SOURCE INFORMATION: Begin

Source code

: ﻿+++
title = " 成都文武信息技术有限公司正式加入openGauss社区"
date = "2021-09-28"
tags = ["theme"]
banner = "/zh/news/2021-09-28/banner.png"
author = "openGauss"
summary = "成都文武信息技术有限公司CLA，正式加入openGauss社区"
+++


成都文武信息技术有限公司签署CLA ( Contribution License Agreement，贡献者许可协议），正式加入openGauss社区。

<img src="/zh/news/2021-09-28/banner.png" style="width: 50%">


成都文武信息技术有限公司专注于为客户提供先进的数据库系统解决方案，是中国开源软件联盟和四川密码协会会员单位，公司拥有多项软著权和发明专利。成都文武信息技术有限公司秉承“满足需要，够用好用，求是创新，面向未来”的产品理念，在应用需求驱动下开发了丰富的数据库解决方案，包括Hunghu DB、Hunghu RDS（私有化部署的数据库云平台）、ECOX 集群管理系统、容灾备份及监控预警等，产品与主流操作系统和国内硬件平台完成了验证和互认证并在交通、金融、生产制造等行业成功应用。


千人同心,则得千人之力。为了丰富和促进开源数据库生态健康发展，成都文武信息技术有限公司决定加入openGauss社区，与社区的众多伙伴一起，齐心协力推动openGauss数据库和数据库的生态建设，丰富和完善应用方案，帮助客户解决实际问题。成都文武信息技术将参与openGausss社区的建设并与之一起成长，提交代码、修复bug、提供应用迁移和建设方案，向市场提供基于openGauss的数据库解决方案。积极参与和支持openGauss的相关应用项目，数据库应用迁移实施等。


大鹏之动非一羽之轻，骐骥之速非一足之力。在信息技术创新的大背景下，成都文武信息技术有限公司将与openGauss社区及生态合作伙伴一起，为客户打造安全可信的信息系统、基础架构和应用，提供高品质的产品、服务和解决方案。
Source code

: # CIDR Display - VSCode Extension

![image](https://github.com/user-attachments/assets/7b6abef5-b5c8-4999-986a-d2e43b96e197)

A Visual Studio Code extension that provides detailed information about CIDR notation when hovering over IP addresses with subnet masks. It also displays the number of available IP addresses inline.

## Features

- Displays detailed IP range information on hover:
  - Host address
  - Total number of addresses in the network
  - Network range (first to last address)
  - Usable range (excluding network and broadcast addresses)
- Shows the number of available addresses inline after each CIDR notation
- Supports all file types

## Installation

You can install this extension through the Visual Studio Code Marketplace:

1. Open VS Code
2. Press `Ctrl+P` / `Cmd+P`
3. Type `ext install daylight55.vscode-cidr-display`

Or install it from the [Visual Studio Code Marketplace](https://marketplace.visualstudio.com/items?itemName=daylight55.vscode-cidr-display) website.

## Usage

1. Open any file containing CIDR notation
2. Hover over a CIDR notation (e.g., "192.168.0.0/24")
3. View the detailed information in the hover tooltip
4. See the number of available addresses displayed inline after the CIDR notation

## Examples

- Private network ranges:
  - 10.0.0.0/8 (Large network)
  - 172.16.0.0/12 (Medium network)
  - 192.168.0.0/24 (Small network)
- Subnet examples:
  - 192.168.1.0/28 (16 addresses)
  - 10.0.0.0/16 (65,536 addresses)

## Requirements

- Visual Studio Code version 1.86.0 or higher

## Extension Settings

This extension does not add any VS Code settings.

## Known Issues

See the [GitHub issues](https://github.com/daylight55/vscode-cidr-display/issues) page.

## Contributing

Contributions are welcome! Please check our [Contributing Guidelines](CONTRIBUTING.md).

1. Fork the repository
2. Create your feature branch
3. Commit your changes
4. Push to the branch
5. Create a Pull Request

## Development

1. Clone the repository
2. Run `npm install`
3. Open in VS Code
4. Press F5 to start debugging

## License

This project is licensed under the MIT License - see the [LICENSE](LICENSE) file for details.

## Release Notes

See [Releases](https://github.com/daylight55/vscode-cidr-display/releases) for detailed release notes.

SOURCE INFORMATION: End

-- WORK REQUEST --
Only these lines should appear in the reply: the one containing "## Development", the last line of the data, and all lines between them, each copied exactly.

-- SOLUTION FOR THIS TASK --
## Development

1. Clone the repository
2. Run `npm install`
3. Open in VS Code
4. Press F5 to start debugging

## License

This project is licensed under the MIT License - see the [LICENSE](LICENSE) file for details.

## Release Notes

See [Releases](https://github.com/daylight55/vscode-cidr-display/releases) for detailed release notes.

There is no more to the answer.